[Dataset entries]
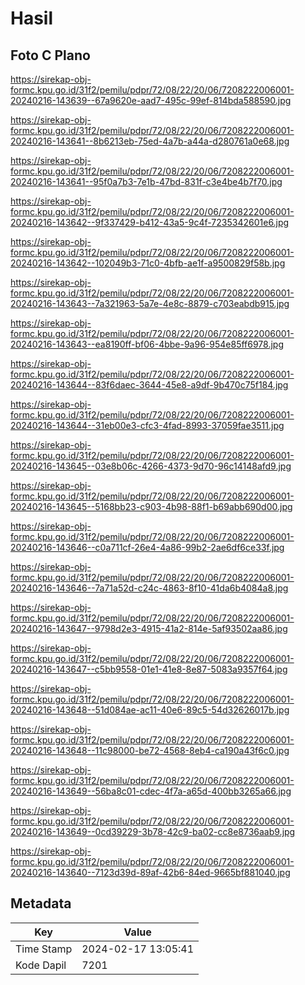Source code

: # Hasil

## Foto C Plano

https://sirekap-obj-formc.kpu.go.id/31f2/pemilu/pdpr/72/08/22/20/06/7208222006001-20240216-143639--67a9620e-aad7-495c-99ef-814bda588590.jpg

https://sirekap-obj-formc.kpu.go.id/31f2/pemilu/pdpr/72/08/22/20/06/7208222006001-20240216-143641--8b6213eb-75ed-4a7b-a44a-d280761a0e68.jpg

https://sirekap-obj-formc.kpu.go.id/31f2/pemilu/pdpr/72/08/22/20/06/7208222006001-20240216-143641--95f0a7b3-7e1b-47bd-831f-c3e4be4b7f70.jpg

https://sirekap-obj-formc.kpu.go.id/31f2/pemilu/pdpr/72/08/22/20/06/7208222006001-20240216-143642--9f337429-b412-43a5-9c4f-7235342601e6.jpg

https://sirekap-obj-formc.kpu.go.id/31f2/pemilu/pdpr/72/08/22/20/06/7208222006001-20240216-143642--102049b3-71c0-4bfb-ae1f-a9500829f58b.jpg

https://sirekap-obj-formc.kpu.go.id/31f2/pemilu/pdpr/72/08/22/20/06/7208222006001-20240216-143643--7a321963-5a7e-4e8c-8879-c703eabdb915.jpg

https://sirekap-obj-formc.kpu.go.id/31f2/pemilu/pdpr/72/08/22/20/06/7208222006001-20240216-143643--ea8190ff-bf06-4bbe-9a96-954e85ff6978.jpg

https://sirekap-obj-formc.kpu.go.id/31f2/pemilu/pdpr/72/08/22/20/06/7208222006001-20240216-143644--83f6daec-3644-45e8-a9df-9b470c75f184.jpg

https://sirekap-obj-formc.kpu.go.id/31f2/pemilu/pdpr/72/08/22/20/06/7208222006001-20240216-143644--31eb00e3-cfc3-4fad-8993-37059fae3511.jpg

https://sirekap-obj-formc.kpu.go.id/31f2/pemilu/pdpr/72/08/22/20/06/7208222006001-20240216-143645--03e8b06c-4266-4373-9d70-96c14148afd9.jpg

https://sirekap-obj-formc.kpu.go.id/31f2/pemilu/pdpr/72/08/22/20/06/7208222006001-20240216-143645--5168bb23-c903-4b98-88f1-b69abb690d00.jpg

https://sirekap-obj-formc.kpu.go.id/31f2/pemilu/pdpr/72/08/22/20/06/7208222006001-20240216-143646--c0a711cf-26e4-4a86-99b2-2ae6df6ce33f.jpg

https://sirekap-obj-formc.kpu.go.id/31f2/pemilu/pdpr/72/08/22/20/06/7208222006001-20240216-143646--7a71a52d-c24c-4863-8f10-41da6b4084a8.jpg

https://sirekap-obj-formc.kpu.go.id/31f2/pemilu/pdpr/72/08/22/20/06/7208222006001-20240216-143647--9798d2e3-4915-41a2-814e-5af93502aa86.jpg

https://sirekap-obj-formc.kpu.go.id/31f2/pemilu/pdpr/72/08/22/20/06/7208222006001-20240216-143647--c5bb9558-01e1-41e8-8e87-5083a9357f64.jpg

https://sirekap-obj-formc.kpu.go.id/31f2/pemilu/pdpr/72/08/22/20/06/7208222006001-20240216-143648--51d084ae-ac11-40e6-89c5-54d32626017b.jpg

https://sirekap-obj-formc.kpu.go.id/31f2/pemilu/pdpr/72/08/22/20/06/7208222006001-20240216-143648--11c98000-be72-4568-8eb4-ca190a43f6c0.jpg

https://sirekap-obj-formc.kpu.go.id/31f2/pemilu/pdpr/72/08/22/20/06/7208222006001-20240216-143649--56ba8c01-cdec-4f7a-a65d-400bb3265a66.jpg

https://sirekap-obj-formc.kpu.go.id/31f2/pemilu/pdpr/72/08/22/20/06/7208222006001-20240216-143649--0cd39229-3b78-42c9-ba02-cc8e8736aab9.jpg

https://sirekap-obj-formc.kpu.go.id/31f2/pemilu/pdpr/72/08/22/20/06/7208222006001-20240216-143640--7123d39d-89af-42b6-84ed-9665bf881040.jpg


## Metadata

| Key        | Value               |
| ---------- | ------------------- |
| Time Stamp | 2024-02-17 13:05:41 |
| Kode Dapil | 7201                |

**Work task**
Skip the images and restate each record above word for word.

**Answer to this exercise**
Source code

: # Hasil

## Foto C Plano

https://sirekap-obj-formc.kpu.go.id/31f2/pemilu/pdpr/72/08/22/20/06/7208222006001-20240216-143639--67a9620e-aad7-495c-99ef-814bda588590.jpg

https://sirekap-obj-formc.kpu.go.id/31f2/pemilu/pdpr/72/08/22/20/06/7208222006001-20240216-143641--8b6213eb-75ed-4a7b-a44a-d280761a0e68.jpg

https://sirekap-obj-formc.kpu.go.id/31f2/pemilu/pdpr/72/08/22/20/06/7208222006001-20240216-143641--95f0a7b3-7e1b-47bd-831f-c3e4be4b7f70.jpg

https://sirekap-obj-formc.kpu.go.id/31f2/pemilu/pdpr/72/08/22/20/06/7208222006001-20240216-143642--9f337429-b412-43a5-9c4f-7235342601e6.jpg

https://sirekap-obj-formc.kpu.go.id/31f2/pemilu/pdpr/72/08/22/20/06/7208222006001-20240216-143642--102049b3-71c0-4bfb-ae1f-a9500829f58b.jpg

https://sirekap-obj-formc.kpu.go.id/31f2/pemilu/pdpr/72/08/22/20/06/7208222006001-20240216-143643--7a321963-5a7e-4e8c-8879-c703eabdb915.jpg

https://sirekap-obj-formc.kpu.go.id/31f2/pemilu/pdpr/72/08/22/20/06/7208222006001-20240216-143643--ea8190ff-bf06-4bbe-9a96-954e85ff6978.jpg

https://sirekap-obj-formc.kpu.go.id/31f2/pemilu/pdpr/72/08/22/20/06/7208222006001-20240216-143644--83f6daec-3644-45e8-a9df-9b470c75f184.jpg

https://sirekap-obj-formc.kpu.go.id/31f2/pemilu/pdpr/72/08/22/20/06/7208222006001-20240216-143644--31eb00e3-cfc3-4fad-8993-37059fae3511.jpg

https://sirekap-obj-formc.kpu.go.id/31f2/pemilu/pdpr/72/08/22/20/06/7208222006001-20240216-143645--03e8b06c-4266-4373-9d70-96c14148afd9.jpg

https://sirekap-obj-formc.kpu.go.id/31f2/pemilu/pdpr/72/08/22/20/06/7208222006001-20240216-143645--5168bb23-c903-4b98-88f1-b69abb690d00.jpg

https://sirekap-obj-formc.kpu.go.id/31f2/pemilu/pdpr/72/08/22/20/06/7208222006001-20240216-143646--c0a711cf-26e4-4a86-99b2-2ae6df6ce33f.jpg

https://sirekap-obj-formc.kpu.go.id/31f2/pemilu/pdpr/72/08/22/20/06/7208222006001-20240216-143646--7a71a52d-c24c-4863-8f10-41da6b4084a8.jpg

https://sirekap-obj-formc.kpu.go.id/31f2/pemilu/pdpr/72/08/22/20/06/7208222006001-20240216-143647--9798d2e3-4915-41a2-814e-5af93502aa86.jpg

https://sirekap-obj-formc.kpu.go.id/31f2/pemilu/pdpr/72/08/22/20/06/7208222006001-20240216-143647--c5bb9558-01e1-41e8-8e87-5083a9357f64.jpg

https://sirekap-obj-formc.kpu.go.id/31f2/pemilu/pdpr/72/08/22/20/06/7208222006001-20240216-143648--51d084ae-ac11-40e6-89c5-54d32626017b.jpg

https://sirekap-obj-formc.kpu.go.id/31f2/pemilu/pdpr/72/08/22/20/06/7208222006001-20240216-143648--11c98000-be72-4568-8eb4-ca190a43f6c0.jpg

https://sirekap-obj-formc.kpu.go.id/31f2/pemilu/pdpr/72/08/22/20/06/7208222006001-20240216-143649--56ba8c01-cdec-4f7a-a65d-400bb3265a66.jpg

https://sirekap-obj-formc.kpu.go.id/31f2/pemilu/pdpr/72/08/22/20/06/7208222006001-20240216-143649--0cd39229-3b78-42c9-ba02-cc8e8736aab9.jpg

https://sirekap-obj-formc.kpu.go.id/31f2/pemilu/pdpr/72/08/22/20/06/7208222006001-20240216-143640--7123d39d-89af-42b6-84ed-9665bf881040.jpg


## Metadata

| Key        | Value               |
| ---------- | ------------------- |
| Time Stamp | 2024-02-17 13:05:41 |
| Kode Dapil | 7201                |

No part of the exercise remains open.